Il precedente libro di Alessandro Lolli era sui meme. I meme sono di tutta la gente. Grazie ai meme percepiamo il baluginio di un’intelligenza collettiva che fa salire una risatina verso il cielo. La fama – che la tecnologia ci concede offrendoci palcoscenici in cambio dei nostri dati – è di tutta la gente, ma ci divide. Nel pallino rosso della reazione, nel cuore, nel pollice, nella stellina non troviamo quel sentimento in cui fonderci. La fama ci divide in tante prigioni, lasciandoci affamati all’interno dei nostri corpi a implorare di ritornare al livello di fama di ieri.

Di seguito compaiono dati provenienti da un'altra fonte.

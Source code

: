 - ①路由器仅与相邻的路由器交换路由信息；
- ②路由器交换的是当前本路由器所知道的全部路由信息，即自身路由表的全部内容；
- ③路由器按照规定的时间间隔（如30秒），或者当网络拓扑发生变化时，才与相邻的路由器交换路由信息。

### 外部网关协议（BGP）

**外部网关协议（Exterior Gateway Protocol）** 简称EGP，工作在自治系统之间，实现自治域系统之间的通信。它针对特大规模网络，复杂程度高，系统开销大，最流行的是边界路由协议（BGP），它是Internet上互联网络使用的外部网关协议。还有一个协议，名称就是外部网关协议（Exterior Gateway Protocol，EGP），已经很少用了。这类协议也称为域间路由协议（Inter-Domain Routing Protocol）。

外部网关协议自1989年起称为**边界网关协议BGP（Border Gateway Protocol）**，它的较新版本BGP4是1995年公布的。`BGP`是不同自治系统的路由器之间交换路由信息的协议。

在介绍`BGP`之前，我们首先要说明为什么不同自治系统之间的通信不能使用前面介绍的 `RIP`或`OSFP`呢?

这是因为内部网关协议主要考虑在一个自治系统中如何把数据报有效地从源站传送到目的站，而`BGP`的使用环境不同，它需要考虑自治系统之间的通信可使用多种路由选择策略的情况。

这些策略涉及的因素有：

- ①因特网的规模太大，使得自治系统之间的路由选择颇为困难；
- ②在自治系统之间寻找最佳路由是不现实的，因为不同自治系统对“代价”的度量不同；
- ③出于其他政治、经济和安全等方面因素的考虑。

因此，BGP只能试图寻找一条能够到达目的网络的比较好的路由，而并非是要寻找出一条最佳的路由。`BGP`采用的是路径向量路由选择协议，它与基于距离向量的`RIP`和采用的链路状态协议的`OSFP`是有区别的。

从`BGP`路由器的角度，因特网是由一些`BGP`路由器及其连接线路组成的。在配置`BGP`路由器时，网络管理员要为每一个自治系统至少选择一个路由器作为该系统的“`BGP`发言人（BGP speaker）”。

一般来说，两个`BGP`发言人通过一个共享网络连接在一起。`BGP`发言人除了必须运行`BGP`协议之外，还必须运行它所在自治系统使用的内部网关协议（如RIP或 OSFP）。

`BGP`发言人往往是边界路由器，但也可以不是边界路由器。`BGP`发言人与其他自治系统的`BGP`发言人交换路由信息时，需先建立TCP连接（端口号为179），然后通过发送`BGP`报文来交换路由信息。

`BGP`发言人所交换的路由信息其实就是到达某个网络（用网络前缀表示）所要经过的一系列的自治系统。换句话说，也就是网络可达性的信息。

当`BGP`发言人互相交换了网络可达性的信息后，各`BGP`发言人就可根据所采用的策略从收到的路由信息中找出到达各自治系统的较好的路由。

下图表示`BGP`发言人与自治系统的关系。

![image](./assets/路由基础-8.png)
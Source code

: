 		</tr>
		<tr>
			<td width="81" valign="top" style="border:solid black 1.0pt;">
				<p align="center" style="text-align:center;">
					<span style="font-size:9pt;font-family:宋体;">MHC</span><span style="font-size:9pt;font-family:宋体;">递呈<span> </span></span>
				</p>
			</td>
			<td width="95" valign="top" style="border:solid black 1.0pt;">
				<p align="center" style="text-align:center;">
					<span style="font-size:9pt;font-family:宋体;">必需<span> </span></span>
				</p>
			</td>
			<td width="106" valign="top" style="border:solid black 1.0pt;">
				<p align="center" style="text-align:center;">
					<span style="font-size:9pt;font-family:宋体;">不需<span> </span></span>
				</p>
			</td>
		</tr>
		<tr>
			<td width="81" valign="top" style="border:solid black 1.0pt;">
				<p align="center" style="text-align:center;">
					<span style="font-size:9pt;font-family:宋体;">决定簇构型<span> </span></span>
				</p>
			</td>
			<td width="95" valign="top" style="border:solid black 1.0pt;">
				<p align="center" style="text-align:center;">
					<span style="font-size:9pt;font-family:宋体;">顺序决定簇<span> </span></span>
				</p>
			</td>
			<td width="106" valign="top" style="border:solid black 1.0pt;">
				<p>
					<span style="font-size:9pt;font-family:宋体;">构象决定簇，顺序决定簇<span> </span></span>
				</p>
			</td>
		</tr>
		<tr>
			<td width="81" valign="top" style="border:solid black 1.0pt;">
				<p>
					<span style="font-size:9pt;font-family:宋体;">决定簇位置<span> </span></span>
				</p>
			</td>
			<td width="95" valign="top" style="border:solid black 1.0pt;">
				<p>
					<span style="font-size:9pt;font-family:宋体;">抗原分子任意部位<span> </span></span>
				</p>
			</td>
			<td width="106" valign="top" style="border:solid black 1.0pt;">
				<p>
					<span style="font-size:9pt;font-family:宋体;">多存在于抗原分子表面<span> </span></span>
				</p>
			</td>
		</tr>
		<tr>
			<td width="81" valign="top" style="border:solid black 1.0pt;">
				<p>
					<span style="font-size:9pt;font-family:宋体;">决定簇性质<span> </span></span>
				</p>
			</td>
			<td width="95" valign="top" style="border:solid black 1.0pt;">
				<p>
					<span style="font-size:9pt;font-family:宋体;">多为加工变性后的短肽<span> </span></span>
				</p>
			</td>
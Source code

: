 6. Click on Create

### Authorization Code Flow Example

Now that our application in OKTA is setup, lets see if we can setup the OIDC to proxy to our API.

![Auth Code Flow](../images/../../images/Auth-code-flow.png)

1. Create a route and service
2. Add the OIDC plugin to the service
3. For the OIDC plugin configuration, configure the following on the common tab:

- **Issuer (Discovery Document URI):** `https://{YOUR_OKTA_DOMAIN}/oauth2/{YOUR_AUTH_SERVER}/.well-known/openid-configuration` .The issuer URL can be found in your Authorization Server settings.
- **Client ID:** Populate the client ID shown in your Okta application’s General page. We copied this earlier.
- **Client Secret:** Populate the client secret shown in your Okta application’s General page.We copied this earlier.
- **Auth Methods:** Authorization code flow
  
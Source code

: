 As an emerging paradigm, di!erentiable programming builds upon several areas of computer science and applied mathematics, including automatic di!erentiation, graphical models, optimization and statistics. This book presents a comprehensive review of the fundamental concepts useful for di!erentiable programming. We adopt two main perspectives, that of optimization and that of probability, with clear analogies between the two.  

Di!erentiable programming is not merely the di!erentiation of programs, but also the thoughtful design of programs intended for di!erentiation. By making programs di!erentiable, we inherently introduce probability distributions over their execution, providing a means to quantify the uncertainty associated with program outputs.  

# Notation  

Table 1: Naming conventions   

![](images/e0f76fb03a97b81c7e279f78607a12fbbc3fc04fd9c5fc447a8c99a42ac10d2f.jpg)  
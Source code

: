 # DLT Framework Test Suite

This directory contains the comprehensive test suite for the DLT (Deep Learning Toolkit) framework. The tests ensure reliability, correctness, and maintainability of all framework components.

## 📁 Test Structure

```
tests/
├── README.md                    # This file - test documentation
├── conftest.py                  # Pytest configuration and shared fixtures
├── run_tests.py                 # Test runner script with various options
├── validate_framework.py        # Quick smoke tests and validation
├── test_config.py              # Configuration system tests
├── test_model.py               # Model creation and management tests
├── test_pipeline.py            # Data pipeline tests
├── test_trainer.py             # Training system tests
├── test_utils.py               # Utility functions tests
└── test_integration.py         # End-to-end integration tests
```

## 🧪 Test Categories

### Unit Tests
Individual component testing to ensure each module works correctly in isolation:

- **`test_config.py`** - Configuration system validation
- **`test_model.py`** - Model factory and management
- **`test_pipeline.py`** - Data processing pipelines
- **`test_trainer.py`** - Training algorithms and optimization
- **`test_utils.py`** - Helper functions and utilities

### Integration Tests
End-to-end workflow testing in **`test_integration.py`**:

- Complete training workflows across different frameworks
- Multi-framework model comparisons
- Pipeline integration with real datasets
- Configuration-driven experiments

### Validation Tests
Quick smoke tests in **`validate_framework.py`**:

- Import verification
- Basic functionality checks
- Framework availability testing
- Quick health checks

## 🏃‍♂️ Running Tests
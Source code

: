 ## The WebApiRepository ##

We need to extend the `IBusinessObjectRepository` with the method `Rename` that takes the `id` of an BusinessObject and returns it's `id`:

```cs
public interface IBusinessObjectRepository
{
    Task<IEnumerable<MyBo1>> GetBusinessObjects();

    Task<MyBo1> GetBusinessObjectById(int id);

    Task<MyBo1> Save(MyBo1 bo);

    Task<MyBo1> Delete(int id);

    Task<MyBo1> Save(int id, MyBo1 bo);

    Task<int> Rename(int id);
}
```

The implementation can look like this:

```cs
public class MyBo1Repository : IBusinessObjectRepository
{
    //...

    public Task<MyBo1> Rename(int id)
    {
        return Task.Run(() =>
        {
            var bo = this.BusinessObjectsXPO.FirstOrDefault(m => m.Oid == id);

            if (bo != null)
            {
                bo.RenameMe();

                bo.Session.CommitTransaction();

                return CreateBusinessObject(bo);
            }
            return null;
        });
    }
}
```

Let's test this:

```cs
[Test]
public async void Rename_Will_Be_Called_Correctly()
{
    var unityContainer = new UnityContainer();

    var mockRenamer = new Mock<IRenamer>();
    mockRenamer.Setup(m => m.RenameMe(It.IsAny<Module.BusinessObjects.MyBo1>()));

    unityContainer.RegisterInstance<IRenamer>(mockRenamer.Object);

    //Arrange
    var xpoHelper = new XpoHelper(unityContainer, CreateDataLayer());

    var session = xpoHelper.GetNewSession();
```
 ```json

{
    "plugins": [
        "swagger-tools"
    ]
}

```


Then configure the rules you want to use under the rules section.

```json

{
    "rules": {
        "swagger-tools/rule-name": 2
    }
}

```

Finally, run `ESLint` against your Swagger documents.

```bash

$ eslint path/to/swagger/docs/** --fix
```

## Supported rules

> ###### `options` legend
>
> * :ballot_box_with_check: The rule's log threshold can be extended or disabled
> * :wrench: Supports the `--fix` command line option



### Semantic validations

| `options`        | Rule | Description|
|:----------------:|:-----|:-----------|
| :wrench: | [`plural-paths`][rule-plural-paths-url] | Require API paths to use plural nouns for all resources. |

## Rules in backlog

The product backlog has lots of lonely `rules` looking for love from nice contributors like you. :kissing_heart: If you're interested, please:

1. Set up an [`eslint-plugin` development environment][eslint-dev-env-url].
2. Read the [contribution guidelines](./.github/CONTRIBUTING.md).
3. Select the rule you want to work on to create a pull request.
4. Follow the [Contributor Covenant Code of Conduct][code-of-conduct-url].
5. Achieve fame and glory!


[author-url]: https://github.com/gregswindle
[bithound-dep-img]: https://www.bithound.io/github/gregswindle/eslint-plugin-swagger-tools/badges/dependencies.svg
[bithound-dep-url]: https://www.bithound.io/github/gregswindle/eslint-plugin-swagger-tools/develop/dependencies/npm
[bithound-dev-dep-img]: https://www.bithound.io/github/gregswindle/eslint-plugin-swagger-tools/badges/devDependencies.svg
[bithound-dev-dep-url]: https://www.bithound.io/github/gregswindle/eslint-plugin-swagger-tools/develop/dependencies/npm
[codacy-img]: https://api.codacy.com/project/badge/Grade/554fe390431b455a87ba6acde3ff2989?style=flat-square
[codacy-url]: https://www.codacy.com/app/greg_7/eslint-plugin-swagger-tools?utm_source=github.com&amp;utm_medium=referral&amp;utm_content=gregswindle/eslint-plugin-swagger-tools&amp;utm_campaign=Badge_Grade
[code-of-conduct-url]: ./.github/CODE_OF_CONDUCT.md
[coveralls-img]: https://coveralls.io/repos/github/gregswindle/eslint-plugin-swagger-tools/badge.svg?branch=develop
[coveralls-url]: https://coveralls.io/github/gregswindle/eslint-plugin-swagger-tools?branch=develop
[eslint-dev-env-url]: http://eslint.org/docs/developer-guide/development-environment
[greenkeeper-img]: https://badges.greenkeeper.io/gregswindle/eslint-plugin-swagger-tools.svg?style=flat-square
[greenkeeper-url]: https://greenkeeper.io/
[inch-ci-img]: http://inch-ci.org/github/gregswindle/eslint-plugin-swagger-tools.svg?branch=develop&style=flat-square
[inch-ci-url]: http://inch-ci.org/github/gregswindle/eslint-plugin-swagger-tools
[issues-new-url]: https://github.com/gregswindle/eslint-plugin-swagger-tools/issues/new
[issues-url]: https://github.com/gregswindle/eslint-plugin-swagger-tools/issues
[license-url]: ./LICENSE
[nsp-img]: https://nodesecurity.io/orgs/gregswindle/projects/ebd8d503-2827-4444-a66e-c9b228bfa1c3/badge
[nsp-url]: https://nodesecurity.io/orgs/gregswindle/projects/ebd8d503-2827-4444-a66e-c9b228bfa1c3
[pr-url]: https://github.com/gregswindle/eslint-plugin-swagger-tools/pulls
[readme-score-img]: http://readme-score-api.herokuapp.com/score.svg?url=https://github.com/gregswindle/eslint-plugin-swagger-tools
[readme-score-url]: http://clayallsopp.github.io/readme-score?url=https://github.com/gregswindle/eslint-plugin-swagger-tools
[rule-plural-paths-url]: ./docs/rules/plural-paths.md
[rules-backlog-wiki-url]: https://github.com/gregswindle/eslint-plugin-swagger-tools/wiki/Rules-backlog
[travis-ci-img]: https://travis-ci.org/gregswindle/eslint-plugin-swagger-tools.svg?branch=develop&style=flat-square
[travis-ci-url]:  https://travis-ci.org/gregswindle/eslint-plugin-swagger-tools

Ci è voluto tempo perché Lolli trovasse dei complici con cui fare un libro sulla fama: nessuno vuole parlare sul serio dell’umiliazione quotidiana che tocca a tutti. Stiamo piangendo perché non arrivano le reazioni degli altri. Anche gli altri stanno piangendo. Un saggio sulla fama non ci fa sentire informati, ma più sporchi che mai. Cos’è che cerchiamo, anche oggi? Di esprimerci da sotto i riflettori, trattare gli altri come una massa nell’oscurità della platea? E come mai? Non sappiamo dirlo, non possiamo ammetterlo, e comunque senza una tecnologia che ci stendesse il tappeto rosso quasi nessuno di noi avrebbe mai imboccato questa strada – a eccezione di quei pochi che erano già fatti per vivere le precedenti incarnazioni della fama, quella romana, quella dei santi, quella dei salons del settecento, quella dei romanzi a puntate dell’ottocento, quella del cinema e della televisione del Novecento... tutti gli altri non avrebbero mai intrapreso quella strada se non ce l’avesse stesa davanti la tecnologia, e adesso torniamo ogni giorno a farci umiliare sperando in una reazione più forte.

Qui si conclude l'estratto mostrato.